- **TASK STATEMENT**
Lines holding the word "records" are the ones to copy from the data below.
(THE DATA begins)
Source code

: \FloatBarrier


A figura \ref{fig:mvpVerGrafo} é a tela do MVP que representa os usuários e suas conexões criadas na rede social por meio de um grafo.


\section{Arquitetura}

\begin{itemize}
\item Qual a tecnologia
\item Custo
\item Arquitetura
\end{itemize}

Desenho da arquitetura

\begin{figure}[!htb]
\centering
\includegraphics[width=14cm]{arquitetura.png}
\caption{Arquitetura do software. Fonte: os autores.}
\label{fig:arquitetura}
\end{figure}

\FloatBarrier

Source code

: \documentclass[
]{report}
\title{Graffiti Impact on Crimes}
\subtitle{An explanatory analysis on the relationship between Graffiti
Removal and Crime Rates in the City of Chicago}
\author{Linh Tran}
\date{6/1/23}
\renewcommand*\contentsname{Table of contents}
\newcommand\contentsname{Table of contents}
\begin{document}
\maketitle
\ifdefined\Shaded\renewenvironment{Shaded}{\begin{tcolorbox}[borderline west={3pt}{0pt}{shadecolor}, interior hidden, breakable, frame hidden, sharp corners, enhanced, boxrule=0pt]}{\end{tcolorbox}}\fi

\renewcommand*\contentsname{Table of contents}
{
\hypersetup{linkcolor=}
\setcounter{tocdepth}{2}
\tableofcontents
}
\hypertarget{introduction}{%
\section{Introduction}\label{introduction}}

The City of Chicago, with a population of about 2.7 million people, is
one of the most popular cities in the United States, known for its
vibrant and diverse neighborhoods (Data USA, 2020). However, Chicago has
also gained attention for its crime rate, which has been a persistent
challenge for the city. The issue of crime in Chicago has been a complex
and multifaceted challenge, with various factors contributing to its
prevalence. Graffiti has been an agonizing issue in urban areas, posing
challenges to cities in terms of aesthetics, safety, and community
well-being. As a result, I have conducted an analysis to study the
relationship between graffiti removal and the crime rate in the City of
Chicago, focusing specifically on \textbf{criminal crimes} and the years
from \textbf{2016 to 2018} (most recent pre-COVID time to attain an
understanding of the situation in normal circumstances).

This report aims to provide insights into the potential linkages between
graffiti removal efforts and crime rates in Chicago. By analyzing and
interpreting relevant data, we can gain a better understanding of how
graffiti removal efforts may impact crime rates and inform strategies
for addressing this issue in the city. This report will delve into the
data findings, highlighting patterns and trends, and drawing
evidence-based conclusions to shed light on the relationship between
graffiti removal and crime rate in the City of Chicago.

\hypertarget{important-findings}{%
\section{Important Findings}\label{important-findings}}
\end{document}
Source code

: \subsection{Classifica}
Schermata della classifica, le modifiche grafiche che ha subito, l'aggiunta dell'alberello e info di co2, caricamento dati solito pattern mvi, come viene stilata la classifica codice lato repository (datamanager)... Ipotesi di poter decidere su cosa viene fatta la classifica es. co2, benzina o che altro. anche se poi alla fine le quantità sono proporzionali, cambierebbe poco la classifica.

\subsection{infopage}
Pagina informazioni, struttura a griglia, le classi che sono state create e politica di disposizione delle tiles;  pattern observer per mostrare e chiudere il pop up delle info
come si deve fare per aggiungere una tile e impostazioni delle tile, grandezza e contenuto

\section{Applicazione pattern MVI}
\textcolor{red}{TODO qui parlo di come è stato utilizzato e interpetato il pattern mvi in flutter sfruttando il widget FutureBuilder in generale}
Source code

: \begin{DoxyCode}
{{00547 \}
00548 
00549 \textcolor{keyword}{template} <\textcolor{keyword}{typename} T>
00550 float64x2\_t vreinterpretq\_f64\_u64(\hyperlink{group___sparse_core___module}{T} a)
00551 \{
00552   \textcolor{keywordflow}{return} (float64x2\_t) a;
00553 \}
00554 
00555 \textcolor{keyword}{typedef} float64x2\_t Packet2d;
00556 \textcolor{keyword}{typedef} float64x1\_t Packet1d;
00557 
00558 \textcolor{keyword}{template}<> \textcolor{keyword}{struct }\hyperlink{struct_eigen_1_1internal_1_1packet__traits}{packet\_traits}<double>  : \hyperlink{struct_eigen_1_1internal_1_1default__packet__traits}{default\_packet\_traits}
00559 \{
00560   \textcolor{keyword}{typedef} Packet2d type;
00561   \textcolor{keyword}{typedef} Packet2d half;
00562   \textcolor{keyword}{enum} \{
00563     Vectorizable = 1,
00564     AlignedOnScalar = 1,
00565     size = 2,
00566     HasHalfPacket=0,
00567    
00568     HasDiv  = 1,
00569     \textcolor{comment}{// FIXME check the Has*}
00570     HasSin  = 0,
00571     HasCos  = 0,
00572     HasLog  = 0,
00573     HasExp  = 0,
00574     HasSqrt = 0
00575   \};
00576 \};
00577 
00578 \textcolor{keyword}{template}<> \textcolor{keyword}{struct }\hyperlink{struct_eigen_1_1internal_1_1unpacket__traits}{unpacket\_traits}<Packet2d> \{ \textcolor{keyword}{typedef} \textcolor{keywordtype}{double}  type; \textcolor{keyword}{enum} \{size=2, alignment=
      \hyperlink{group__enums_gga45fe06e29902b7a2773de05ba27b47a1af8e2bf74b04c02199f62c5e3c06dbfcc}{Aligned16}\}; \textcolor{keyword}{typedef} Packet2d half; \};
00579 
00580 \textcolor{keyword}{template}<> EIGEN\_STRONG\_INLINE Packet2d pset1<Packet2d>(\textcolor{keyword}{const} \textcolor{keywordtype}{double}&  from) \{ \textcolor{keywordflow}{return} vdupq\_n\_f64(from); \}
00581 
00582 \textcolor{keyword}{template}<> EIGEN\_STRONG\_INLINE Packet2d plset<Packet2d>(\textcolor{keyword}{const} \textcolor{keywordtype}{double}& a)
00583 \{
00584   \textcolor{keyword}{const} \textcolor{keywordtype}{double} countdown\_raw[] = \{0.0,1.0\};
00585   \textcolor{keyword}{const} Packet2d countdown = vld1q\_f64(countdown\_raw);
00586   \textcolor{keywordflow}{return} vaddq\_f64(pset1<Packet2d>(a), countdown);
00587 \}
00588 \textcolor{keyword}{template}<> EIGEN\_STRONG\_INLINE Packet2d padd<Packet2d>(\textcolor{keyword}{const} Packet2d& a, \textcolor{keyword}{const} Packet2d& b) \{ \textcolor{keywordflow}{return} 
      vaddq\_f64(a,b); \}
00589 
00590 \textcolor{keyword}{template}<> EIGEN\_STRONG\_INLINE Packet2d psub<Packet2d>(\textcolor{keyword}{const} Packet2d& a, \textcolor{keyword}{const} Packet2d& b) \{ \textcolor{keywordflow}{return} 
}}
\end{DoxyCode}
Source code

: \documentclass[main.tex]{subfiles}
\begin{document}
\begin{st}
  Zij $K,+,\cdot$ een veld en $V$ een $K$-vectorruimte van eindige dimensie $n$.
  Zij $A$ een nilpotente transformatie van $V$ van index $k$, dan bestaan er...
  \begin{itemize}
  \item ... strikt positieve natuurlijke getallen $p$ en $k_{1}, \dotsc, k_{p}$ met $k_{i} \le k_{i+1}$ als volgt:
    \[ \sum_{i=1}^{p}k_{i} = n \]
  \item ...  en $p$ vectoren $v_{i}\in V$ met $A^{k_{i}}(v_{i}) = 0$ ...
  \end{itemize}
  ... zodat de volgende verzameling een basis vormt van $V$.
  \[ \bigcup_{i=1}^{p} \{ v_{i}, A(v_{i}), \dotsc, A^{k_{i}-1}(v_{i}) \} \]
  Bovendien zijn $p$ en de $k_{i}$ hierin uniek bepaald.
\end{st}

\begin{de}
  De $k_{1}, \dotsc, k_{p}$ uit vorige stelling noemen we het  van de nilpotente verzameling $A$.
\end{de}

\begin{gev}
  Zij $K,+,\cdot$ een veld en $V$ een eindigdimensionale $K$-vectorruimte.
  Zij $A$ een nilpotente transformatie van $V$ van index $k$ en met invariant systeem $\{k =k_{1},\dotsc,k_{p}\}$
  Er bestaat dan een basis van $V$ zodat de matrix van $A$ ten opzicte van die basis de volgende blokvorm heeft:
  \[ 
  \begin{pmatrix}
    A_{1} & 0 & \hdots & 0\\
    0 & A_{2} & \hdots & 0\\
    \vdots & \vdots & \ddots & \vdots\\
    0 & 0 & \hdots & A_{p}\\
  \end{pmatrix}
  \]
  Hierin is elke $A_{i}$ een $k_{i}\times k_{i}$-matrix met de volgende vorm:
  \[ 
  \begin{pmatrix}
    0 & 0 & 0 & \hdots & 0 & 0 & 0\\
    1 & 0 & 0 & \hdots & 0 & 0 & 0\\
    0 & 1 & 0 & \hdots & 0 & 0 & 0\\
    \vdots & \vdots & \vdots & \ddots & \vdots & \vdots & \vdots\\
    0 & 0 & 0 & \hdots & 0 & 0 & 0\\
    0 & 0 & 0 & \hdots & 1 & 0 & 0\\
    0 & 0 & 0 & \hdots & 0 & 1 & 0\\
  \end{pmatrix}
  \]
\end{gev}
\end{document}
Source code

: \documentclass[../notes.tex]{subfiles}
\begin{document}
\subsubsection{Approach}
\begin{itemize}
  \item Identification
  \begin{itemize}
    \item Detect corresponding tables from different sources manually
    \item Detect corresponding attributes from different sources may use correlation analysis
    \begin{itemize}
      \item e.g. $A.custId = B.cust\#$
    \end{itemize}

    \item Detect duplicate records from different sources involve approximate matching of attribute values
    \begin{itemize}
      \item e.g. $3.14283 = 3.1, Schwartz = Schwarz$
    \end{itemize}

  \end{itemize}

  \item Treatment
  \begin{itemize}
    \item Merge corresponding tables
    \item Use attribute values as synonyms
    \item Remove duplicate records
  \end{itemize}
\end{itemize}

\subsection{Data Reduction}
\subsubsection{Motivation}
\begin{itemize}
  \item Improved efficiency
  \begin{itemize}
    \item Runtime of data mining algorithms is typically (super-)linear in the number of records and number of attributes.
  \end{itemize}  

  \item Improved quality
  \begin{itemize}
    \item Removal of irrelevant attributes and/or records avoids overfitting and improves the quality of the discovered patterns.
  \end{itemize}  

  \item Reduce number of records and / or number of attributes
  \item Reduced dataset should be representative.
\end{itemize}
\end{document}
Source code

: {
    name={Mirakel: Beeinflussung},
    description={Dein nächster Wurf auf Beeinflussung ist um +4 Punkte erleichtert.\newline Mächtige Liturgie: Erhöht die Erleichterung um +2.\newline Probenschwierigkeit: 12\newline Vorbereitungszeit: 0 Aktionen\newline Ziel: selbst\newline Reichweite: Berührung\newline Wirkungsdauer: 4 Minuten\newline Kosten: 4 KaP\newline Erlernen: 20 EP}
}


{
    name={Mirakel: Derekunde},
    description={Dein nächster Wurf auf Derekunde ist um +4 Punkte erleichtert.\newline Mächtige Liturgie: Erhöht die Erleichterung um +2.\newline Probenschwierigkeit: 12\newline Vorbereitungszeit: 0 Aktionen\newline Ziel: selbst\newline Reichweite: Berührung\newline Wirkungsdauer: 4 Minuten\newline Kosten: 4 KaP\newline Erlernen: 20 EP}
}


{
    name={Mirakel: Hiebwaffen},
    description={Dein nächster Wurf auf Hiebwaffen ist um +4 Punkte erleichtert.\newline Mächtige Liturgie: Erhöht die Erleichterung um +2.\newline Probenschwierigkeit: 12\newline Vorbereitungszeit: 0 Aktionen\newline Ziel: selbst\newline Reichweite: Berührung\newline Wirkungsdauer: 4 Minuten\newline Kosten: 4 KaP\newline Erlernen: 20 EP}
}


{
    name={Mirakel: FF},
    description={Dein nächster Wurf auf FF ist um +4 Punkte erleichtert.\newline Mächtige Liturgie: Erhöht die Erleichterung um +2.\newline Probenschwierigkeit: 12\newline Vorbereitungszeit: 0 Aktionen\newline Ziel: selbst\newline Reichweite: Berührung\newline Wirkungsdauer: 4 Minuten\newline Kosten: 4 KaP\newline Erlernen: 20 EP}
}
(THE DATA ends)
- **ANSWER TO THIS PROBLEM**
    \item Detect duplicate records from different sources involve approximate matching of attribute values
    \item Remove duplicate records
    \item Runtime of data mining algorithms is typically (super-)linear in the number of records and number of attributes.
    \item Removal of irrelevant attributes and/or records avoids overfitting and improves the quality of the discovered patterns.
  \item Reduce number of records and / or number of attributes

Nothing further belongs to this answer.